YOUR INSTRUCTIONS: Of all the entries below, retype only the lines from the one with "GetOutputTypeOk returns a" through the one with "[[Back to Model", exactly as they appear.

*** TASK INPUTS

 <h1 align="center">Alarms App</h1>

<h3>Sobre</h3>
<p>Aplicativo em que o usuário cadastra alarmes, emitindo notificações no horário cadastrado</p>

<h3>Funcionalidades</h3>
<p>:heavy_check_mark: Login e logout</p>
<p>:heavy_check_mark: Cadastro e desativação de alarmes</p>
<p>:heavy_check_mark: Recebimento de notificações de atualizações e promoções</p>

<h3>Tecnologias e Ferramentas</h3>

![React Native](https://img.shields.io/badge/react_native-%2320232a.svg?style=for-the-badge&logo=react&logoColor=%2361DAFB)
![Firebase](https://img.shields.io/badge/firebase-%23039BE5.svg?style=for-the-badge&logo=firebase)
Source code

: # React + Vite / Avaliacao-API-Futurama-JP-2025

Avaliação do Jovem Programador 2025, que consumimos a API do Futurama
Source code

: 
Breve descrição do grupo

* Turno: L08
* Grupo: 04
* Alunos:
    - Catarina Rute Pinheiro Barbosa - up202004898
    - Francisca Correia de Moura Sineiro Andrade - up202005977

******
*** TASK INPUTS

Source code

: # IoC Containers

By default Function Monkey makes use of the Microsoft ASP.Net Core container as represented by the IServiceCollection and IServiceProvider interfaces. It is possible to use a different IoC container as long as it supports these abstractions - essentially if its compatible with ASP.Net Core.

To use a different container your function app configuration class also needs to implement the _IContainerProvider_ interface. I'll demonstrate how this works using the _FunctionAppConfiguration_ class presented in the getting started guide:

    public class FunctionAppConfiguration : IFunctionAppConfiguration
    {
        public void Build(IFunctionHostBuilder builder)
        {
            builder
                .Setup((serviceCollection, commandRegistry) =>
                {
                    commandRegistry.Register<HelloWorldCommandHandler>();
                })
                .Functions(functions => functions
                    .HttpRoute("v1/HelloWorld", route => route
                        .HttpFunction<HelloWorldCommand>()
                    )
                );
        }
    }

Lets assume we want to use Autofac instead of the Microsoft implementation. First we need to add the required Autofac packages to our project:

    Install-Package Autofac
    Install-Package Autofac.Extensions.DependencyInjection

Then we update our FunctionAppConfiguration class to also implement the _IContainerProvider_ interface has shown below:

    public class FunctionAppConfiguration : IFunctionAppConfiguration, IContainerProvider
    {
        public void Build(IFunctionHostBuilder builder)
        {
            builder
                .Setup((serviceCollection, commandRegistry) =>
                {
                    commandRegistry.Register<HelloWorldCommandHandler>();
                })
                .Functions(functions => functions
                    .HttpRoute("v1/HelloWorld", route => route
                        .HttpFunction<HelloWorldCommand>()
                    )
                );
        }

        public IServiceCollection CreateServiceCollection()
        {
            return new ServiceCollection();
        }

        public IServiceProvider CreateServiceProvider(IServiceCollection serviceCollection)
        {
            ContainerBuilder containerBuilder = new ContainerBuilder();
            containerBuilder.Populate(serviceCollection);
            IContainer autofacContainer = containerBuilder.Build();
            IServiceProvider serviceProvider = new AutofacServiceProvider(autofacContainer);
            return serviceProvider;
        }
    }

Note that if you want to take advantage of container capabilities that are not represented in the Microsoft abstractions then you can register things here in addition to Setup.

******
*** TASK INPUTS

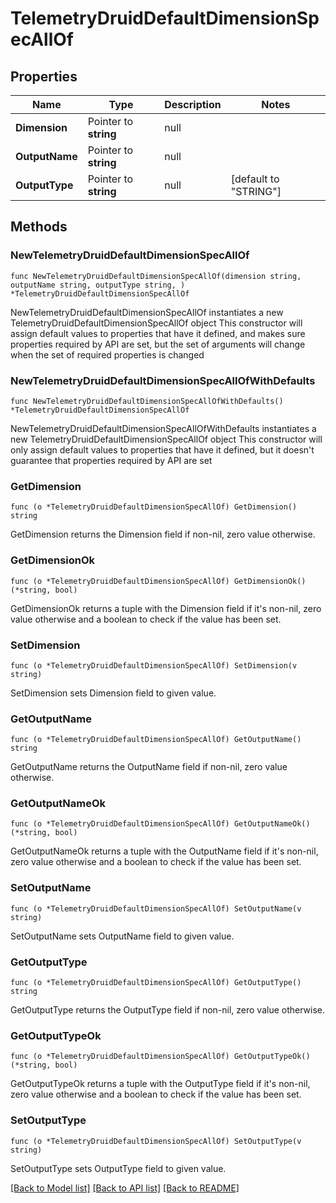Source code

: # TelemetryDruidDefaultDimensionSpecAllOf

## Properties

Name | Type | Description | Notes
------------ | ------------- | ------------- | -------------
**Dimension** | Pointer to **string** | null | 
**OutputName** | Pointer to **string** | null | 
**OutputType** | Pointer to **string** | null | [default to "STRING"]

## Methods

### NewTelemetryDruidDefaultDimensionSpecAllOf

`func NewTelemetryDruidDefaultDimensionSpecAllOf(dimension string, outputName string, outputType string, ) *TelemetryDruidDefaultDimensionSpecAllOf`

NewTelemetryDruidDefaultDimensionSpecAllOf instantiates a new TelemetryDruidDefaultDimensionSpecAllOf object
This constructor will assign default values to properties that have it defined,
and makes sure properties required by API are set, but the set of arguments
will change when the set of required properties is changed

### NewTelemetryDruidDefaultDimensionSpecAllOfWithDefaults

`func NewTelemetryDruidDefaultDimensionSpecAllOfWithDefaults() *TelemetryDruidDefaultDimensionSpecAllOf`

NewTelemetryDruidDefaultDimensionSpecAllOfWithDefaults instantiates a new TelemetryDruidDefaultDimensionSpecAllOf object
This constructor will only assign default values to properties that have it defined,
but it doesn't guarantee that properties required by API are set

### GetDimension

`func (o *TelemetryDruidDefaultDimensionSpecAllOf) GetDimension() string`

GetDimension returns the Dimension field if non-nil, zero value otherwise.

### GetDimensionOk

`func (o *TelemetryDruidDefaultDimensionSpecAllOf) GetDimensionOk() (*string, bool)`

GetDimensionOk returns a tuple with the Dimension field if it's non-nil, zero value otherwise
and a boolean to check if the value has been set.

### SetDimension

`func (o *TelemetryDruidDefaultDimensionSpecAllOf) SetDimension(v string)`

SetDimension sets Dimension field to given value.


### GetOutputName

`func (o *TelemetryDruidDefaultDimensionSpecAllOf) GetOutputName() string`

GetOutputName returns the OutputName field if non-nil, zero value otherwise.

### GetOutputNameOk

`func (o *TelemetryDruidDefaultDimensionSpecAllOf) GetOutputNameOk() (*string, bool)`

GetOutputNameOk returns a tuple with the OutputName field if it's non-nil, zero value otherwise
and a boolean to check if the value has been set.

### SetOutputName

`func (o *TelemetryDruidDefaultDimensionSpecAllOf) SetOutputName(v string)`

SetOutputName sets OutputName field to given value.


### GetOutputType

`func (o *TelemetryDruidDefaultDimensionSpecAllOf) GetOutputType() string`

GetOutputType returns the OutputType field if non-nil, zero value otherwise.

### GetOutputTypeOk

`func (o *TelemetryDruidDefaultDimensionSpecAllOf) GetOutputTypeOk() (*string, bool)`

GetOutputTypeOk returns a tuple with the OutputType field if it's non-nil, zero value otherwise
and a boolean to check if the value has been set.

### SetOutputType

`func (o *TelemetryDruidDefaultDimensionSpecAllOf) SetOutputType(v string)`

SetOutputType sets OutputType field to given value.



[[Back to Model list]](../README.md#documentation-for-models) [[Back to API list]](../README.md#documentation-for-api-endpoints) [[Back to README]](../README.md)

******

RESPONSE BOX:
GetOutputTypeOk returns a tuple with the OutputType field if it's non-nil, zero value otherwise
and a boolean to check if the value has been set.

### SetOutputType

`func (o *TelemetryDruidDefaultDimensionSpecAllOf) SetOutputType(v string)`

SetOutputType sets OutputType field to given value.



[[Back to Model list]](../README.md#documentation-for-models) [[Back to API list]](../README.md#documentation-for-api-endpoints) [[Back to README]](../README.md)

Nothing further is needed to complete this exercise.